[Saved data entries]
___

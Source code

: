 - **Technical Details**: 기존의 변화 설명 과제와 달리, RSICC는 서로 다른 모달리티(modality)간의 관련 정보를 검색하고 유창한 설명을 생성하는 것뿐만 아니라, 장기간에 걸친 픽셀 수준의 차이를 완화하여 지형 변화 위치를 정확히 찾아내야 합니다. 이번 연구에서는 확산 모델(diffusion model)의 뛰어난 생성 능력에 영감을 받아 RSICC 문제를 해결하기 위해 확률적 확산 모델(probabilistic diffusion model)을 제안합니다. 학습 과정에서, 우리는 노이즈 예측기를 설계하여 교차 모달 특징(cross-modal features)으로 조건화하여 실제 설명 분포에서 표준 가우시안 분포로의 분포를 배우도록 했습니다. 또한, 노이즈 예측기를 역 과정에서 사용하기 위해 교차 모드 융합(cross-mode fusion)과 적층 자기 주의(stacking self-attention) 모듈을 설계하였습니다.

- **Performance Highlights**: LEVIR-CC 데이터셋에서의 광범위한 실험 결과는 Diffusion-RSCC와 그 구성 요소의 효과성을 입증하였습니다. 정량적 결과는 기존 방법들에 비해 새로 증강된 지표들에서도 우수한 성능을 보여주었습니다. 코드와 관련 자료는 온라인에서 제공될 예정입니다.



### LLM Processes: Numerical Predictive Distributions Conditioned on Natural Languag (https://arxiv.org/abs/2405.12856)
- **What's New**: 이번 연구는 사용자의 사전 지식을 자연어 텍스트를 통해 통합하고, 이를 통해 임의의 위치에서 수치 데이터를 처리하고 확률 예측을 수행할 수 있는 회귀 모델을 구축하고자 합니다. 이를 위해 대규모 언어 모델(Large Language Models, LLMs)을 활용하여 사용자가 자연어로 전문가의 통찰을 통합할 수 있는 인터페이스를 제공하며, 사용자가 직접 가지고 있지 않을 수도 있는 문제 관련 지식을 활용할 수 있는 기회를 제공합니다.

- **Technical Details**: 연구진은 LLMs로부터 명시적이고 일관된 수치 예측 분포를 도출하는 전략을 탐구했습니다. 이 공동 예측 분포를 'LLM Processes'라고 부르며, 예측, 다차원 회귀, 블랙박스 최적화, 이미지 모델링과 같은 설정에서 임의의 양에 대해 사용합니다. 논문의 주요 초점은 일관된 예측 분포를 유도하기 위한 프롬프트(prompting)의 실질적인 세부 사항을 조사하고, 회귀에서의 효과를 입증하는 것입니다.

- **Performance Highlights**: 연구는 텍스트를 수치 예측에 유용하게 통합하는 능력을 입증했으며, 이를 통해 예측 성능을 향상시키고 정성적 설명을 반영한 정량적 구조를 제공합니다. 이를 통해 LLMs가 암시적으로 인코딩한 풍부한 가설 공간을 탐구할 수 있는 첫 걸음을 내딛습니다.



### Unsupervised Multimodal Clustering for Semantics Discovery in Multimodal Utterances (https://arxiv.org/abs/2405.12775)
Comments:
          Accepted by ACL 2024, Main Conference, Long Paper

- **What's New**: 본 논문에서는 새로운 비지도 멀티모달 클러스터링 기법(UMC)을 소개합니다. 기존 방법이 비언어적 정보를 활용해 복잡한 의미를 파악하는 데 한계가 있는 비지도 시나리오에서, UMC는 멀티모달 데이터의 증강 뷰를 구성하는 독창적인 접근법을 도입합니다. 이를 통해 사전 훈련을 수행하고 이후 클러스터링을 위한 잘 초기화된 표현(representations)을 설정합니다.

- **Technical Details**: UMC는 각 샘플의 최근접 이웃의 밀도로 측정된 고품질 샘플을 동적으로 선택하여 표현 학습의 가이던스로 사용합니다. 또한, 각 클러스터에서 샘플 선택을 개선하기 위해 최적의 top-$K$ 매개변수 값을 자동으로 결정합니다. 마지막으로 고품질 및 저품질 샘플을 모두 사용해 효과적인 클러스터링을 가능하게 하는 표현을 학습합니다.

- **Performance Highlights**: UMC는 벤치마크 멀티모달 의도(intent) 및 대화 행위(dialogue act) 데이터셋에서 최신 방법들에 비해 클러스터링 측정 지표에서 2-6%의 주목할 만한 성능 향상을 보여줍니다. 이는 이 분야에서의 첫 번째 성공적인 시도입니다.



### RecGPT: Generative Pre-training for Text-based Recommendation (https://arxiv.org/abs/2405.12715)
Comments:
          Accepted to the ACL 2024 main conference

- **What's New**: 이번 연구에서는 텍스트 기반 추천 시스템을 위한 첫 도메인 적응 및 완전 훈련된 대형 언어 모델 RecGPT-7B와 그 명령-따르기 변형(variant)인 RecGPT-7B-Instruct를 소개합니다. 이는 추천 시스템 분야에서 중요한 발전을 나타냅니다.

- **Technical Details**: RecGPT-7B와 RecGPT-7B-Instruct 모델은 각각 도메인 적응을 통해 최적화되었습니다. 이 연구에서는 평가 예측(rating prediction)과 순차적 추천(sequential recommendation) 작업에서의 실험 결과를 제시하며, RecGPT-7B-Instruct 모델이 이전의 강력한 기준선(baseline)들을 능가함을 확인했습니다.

___

Restate verbatim all lines from the start of the data through the line containing "- **What's New**: 본", with both ends kept.

# Output of the task
Source code

: - **Technical Details**: 기존의 변화 설명 과제와 달리, RSICC는 서로 다른 모달리티(modality)간의 관련 정보를 검색하고 유창한 설명을 생성하는 것뿐만 아니라, 장기간에 걸친 픽셀 수준의 차이를 완화하여 지형 변화 위치를 정확히 찾아내야 합니다. 이번 연구에서는 확산 모델(diffusion model)의 뛰어난 생성 능력에 영감을 받아 RSICC 문제를 해결하기 위해 확률적 확산 모델(probabilistic diffusion model)을 제안합니다. 학습 과정에서, 우리는 노이즈 예측기를 설계하여 교차 모달 특징(cross-modal features)으로 조건화하여 실제 설명 분포에서 표준 가우시안 분포로의 분포를 배우도록 했습니다. 또한, 노이즈 예측기를 역 과정에서 사용하기 위해 교차 모드 융합(cross-mode fusion)과 적층 자기 주의(stacking self-attention) 모듈을 설계하였습니다.

- **Performance Highlights**: LEVIR-CC 데이터셋에서의 광범위한 실험 결과는 Diffusion-RSCC와 그 구성 요소의 효과성을 입증하였습니다. 정량적 결과는 기존 방법들에 비해 새로 증강된 지표들에서도 우수한 성능을 보여주었습니다. 코드와 관련 자료는 온라인에서 제공될 예정입니다.



### LLM Processes: Numerical Predictive Distributions Conditioned on Natural Languag (https://arxiv.org/abs/2405.12856)
- **What's New**: 이번 연구는 사용자의 사전 지식을 자연어 텍스트를 통해 통합하고, 이를 통해 임의의 위치에서 수치 데이터를 처리하고 확률 예측을 수행할 수 있는 회귀 모델을 구축하고자 합니다. 이를 위해 대규모 언어 모델(Large Language Models, LLMs)을 활용하여 사용자가 자연어로 전문가의 통찰을 통합할 수 있는 인터페이스를 제공하며, 사용자가 직접 가지고 있지 않을 수도 있는 문제 관련 지식을 활용할 수 있는 기회를 제공합니다.

- **Technical Details**: 연구진은 LLMs로부터 명시적이고 일관된 수치 예측 분포를 도출하는 전략을 탐구했습니다. 이 공동 예측 분포를 'LLM Processes'라고 부르며, 예측, 다차원 회귀, 블랙박스 최적화, 이미지 모델링과 같은 설정에서 임의의 양에 대해 사용합니다. 논문의 주요 초점은 일관된 예측 분포를 유도하기 위한 프롬프트(prompting)의 실질적인 세부 사항을 조사하고, 회귀에서의 효과를 입증하는 것입니다.

- **Performance Highlights**: 연구는 텍스트를 수치 예측에 유용하게 통합하는 능력을 입증했으며, 이를 통해 예측 성능을 향상시키고 정성적 설명을 반영한 정량적 구조를 제공합니다. 이를 통해 LLMs가 암시적으로 인코딩한 풍부한 가설 공간을 탐구할 수 있는 첫 걸음을 내딛습니다.



### Unsupervised Multimodal Clustering for Semantics Discovery in Multimodal Utterances (https://arxiv.org/abs/2405.12775)
Comments:
          Accepted by ACL 2024, Main Conference, Long Paper

- **What's New**: 본 논문에서는 새로운 비지도 멀티모달 클러스터링 기법(UMC)을 소개합니다. 기존 방법이 비언어적 정보를 활용해 복잡한 의미를 파악하는 데 한계가 있는 비지도 시나리오에서, UMC는 멀티모달 데이터의 증강 뷰를 구성하는 독창적인 접근법을 도입합니다. 이를 통해 사전 훈련을 수행하고 이후 클러스터링을 위한 잘 초기화된 표현(representations)을 설정합니다.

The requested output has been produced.